As principais ruas do centro de Jerusalém foram fechadas para permitir a passagem do desfile, do qual participa o presidente do Estado de Israel, Moshé Katsav, vários ministros de Estado, e o prefeito da cidade, o ultra-ortodoxo Uri Lupolianksy.
Israel conquistou a parte oriental de Jerusalém do exército jordaniano e reunificou a cidade após a Guerra dos Seis Dias (1967), cujo começo segundo o calendário gregoriano, em 5 de junho, coincide neste ano com o judeu.
Desde então, a maioria dos israelenses vê em Jerusalém como a capital "indivisível e eterna", apesar de as estatísticas e a distribuição demográfica falarem de fato de duas cidades.
Em Jerusalém residem 400.000 israelenses judeus e 200.000 palestinos, estes últimos concentrados na parte oriental, que exigem como capital de seu futuro Estado.
A divisão de Jerusalém é um dos três principais empecilhos no processo de paz do Oriente Médio, já que Israel se nega a dividi-la de novo.
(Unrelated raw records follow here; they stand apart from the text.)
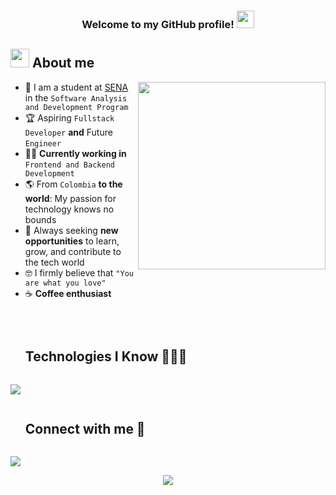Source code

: <h3 align="center">
  Welcome to my GitHub profile!
  <img src="https://media.giphy.com/media/hvRJCLFzcasrR4ia7z/giphy.gif" width="28">
</h3>

## <picture><img src="https://github.com/7oSkaaa/7oSkaaa/blob/main/Images/about_me.gif?raw=true" width="30px"></picture> About me
<picture><img align="right" src="https://media.giphy.com/media/SWoSkN6DxTszqIKEqv/giphy.gif" width="300px"></picture>
- :school: I am a student at [SENA](https://www.sena.edu.co) in the `Software Analysis and Development Program`
- :trophy: Aspiring `Fullstack Developer` **and** Future `Engineer`
- :technologist: **Currently working in** `Frontend and Backend Development`
- :earth_americas: From `Colombia` **to the world**: My passion for technology knows no bounds
- :rocket: Always seeking **new opportunities** to learn, grow, and contribute to the tech world
- :nerd_face: I firmly believe that `"You are what you love"`
- :coffee: **Coffee enthusiast**
<br>

<!--h1 without bottom border-->
<div id="user-content-toc">
  <ul align="left">
    <summary><h2 style="display: inline-block">Technologies I Know 👨🏻‍💻</h2></summary>
  </ul>
</div>
<!--tech stack icons-->
<p align="left">
  <a href="https://skillicons.dev">
    <img src="https://skillicons.dev/icons?i=github,html,css,js,react,py,django,mysql,vscode,figma," />
  </a>
</p>

<div id="user-content-toc">
  <ul align="left">
    <summary><h2 style="display: inline-block">Connect with me 📲</h2></summary>
  </ul>
</div>
<!--tech stack icons-->
<p align="left">
  <a href="www.linkedin.com/in/felipe-carvajal-parra">
    <img src="https://skillicons.dev/icons?i=linkedin" />
  </a>
</p>

<!--profile visit count-->

<div align="center">
  <a href="https://visitcount.itsvg.in">
  <img src="https://visitcount.itsvg.in/api?id=felipecarvajalparra&label=Profile%20Views&color=3&icon=5&pretty=false" />
  </a>
</div>


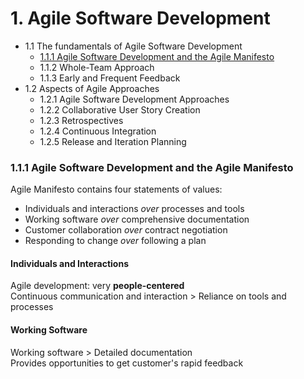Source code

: # 1. Agile Software Development
- 1.1 The fundamentals of Agile Software Development
    - [1.1.1 Agile Software Development and the Agile Manifesto](#1.1.1-Agile-Software-Development-and-the-Agile-Manifesto)
    - 1.1.2 Whole-Team Approach
    - 1.1.3 Early and Frequent Feedback
- 1.2 Aspects of Agile Approaches
    - 1.2.1 Agile Software Development Approaches
    - 1.2.2 Collaborative User Story Creation
    - 1.2.3 Retrospectives
    - 1.2.4 Continuous Integration
    - 1.2.5 Release and Iteration Planning


### 1.1.1 Agile Software Development and the Agile Manifesto

Agile Manifesto contains four statements of values:  
- Individuals and interactions *over* processes and tools
- Working software *over* comprehensive documentation
- Customer collaboration *over* contract negotiation
- Responding to change *over* following a plan

#### Individuals and Interactions

Agile development: very **people-centered**  
Continuous communication and interaction > Reliance on tools and processes

#### Working Software

Working software > Detailed documentation  
Provides opportunities to get customer's rapid feedback  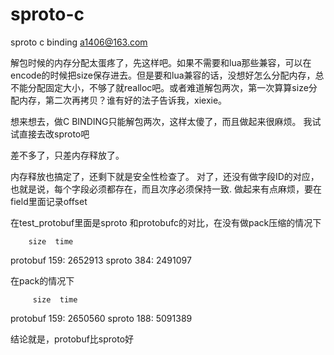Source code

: # sproto-c
sproto c binding  a1406@163.com

解包时候的内存分配太蛋疼了，先这样吧。如果不需要和lua那些兼容，可以在encode的时候把size保存进去。但是要和lua兼容的话，没想好怎么分配内存，总不能分配固定大小，不够了就realloc吧。或者难道解包两次，第一次算算size分配内存，第二次再拷贝？谁有好的法子告诉我，xiexie。

想来想去，做C BINDING只能解包两次，这样太傻了，而且做起来很麻烦。
我试试直接去改sproto吧

差不多了，只差内存释放了。

内存释放也搞定了，还剩下就是安全性检查了。
对了，还没有做字段ID的对应，也就是说，每个字段必须都存在，而且次序必须保持一致. 做起来有点麻烦，要在field里面记录offset

在test_protobuf里面是sproto 和protobufc的对比，在没有做pack压缩的情况下

        size  time
protobuf 159: 2652913
sproto   384: 2491097

在pack的情况下

         size  time
protobuf 159: 2650560
sproto   188: 5091389


结论就是，protobuf比sproto好


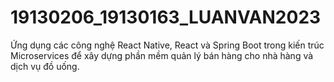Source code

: # 19130206_19130163_LUANVAN2023
Ứng dụng các công nghệ React Native, React và Spring Boot trong kiến trúc Microservices để xây dựng phần mềm quản lý bán hàng cho nhà hàng và dịch vụ đồ uống.
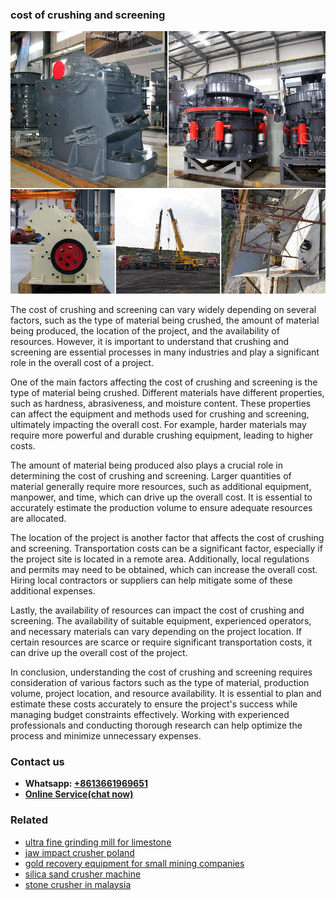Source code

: <h3>cost of crushing and screening</h3><img src='1704791435.jpg' alt=''><p>The cost of crushing and screening can vary widely depending on several factors, such as the type of material being crushed, the amount of material being produced, the location of the project, and the availability of resources. However, it is important to understand that crushing and screening are essential processes in many industries and play a significant role in the overall cost of a project.</p><p>One of the main factors affecting the cost of crushing and screening is the type of material being crushed. Different materials have different properties, such as hardness, abrasiveness, and moisture content. These properties can affect the equipment and methods used for crushing and screening, ultimately impacting the overall cost. For example, harder materials may require more powerful and durable crushing equipment, leading to higher costs.</p><p>The amount of material being produced also plays a crucial role in determining the cost of crushing and screening. Larger quantities of material generally require more resources, such as additional equipment, manpower, and time, which can drive up the overall cost. It is essential to accurately estimate the production volume to ensure adequate resources are allocated.</p><p>The location of the project is another factor that affects the cost of crushing and screening. Transportation costs can be a significant factor, especially if the project site is located in a remote area. Additionally, local regulations and permits may need to be obtained, which can increase the overall cost. Hiring local contractors or suppliers can help mitigate some of these additional expenses.</p><p>Lastly, the availability of resources can impact the cost of crushing and screening. The availability of suitable equipment, experienced operators, and necessary materials can vary depending on the project location. If certain resources are scarce or require significant transportation costs, it can drive up the overall cost of the project.</p><p>In conclusion, understanding the cost of crushing and screening requires consideration of various factors such as the type of material, production volume, project location, and resource availability. It is essential to plan and estimate these costs accurately to ensure the project's success while managing budget constraints effectively. Working with experienced professionals and conducting thorough research can help optimize the process and minimize unnecessary expenses.</p><h3>Contact us</h3><ul><li><strong>Whatsapp:&nbsp;<a href="https://wa.me/8613661969651">+8613661969651</a></strong></li><li><a href="https://swt.shibang-china.com/?git&amp;zhl&amp;cost of crushing and screening"><strong>Online Service(chat now)</strong></a></li></ul><h3>Related</h3><ul><li><a href='ultra fine grinding mill for limestone.md'>ultra fine grinding mill for limestone</a></li><li><a href='jaw impact crusher poland.md'>jaw impact crusher poland</a></li><li><a href='gold recovery equipment for small mining companies.md'>gold recovery equipment for small mining companies</a></li><li><a href='silica sand crusher machine.md'>silica sand crusher machine</a></li><li><a href='stone crusher in malaysia.md'>stone crusher in malaysia</a></li></ul>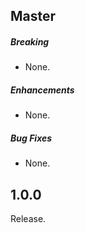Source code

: ## Master

##### Breaking

* None.

##### Enhancements

* None.

##### Bug Fixes

* None.

## 1.0.0

Release.
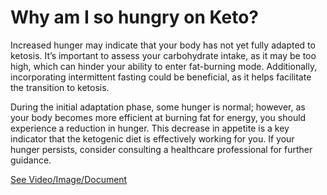 # Why am I so hungry on Keto?

Increased hunger may indicate that your body has not yet fully adapted to ketosis. It’s important to assess your carbohydrate intake, as it may be too high, which can hinder your ability to enter fat-burning mode. Additionally, incorporating intermittent fasting could be beneficial, as it helps facilitate the transition to ketosis.

During the initial adaptation phase, some hunger is normal; however, as your body becomes more efficient at burning fat for energy, you should experience a reduction in hunger. This decrease in appetite is a key indicator that the ketogenic diet is effectively working for you. If your hunger persists, consider consulting a healthcare professional for further guidance.

 [See Video/Image/Document](https://hls-player.drberg.com/asset?path=migrated-assets/cravings-and-hunger-are-not-going-away-on-keto-diet-and-fasting-do-this-drberg)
Mas a "unidade" de Jerusalém é mais questionada do que nunca desde que Israel levantou um muro de concreto de oito metros de altura para impedir a entrada de terroristas suicidas em seu território e que de fato dividiu povoados e aldeias palestinas inteiras que viviam da Cidade Santa.
Na parte palestina da cidade não há comemoração alguma, e em algumas de suas aldeias, como as de Isawie e Yabel Mukhaber, assim como no campo de refugiados de Shuafat, alguns habitantes penduraram bandeiras negras ou cartazes com a frase "Jerusalém, capital da Palestina".
Na parte ocidental, a prefeitura pendurou centenas de bandeiras azuis e brancas (cores de Israel e de Jerusalém) por toda a cidade, e amanhã os colégios que abrirem dedicarão o dia à reunificação.
Do ponto de vista jurídico, Israel reunificou Jerusalém em 1981 mediante uma lei aprovada pelo Parlamento (Knesset), lei que não foi reconhecida pela comunidade internacional.
Os governos estrangeiros, com a exceção da Costa Rica e El Salvador, também não reconhecem Jerusalém como capital do Estado de Israel, e portanto têm suas embaixadas em Tel Aviv e arredores.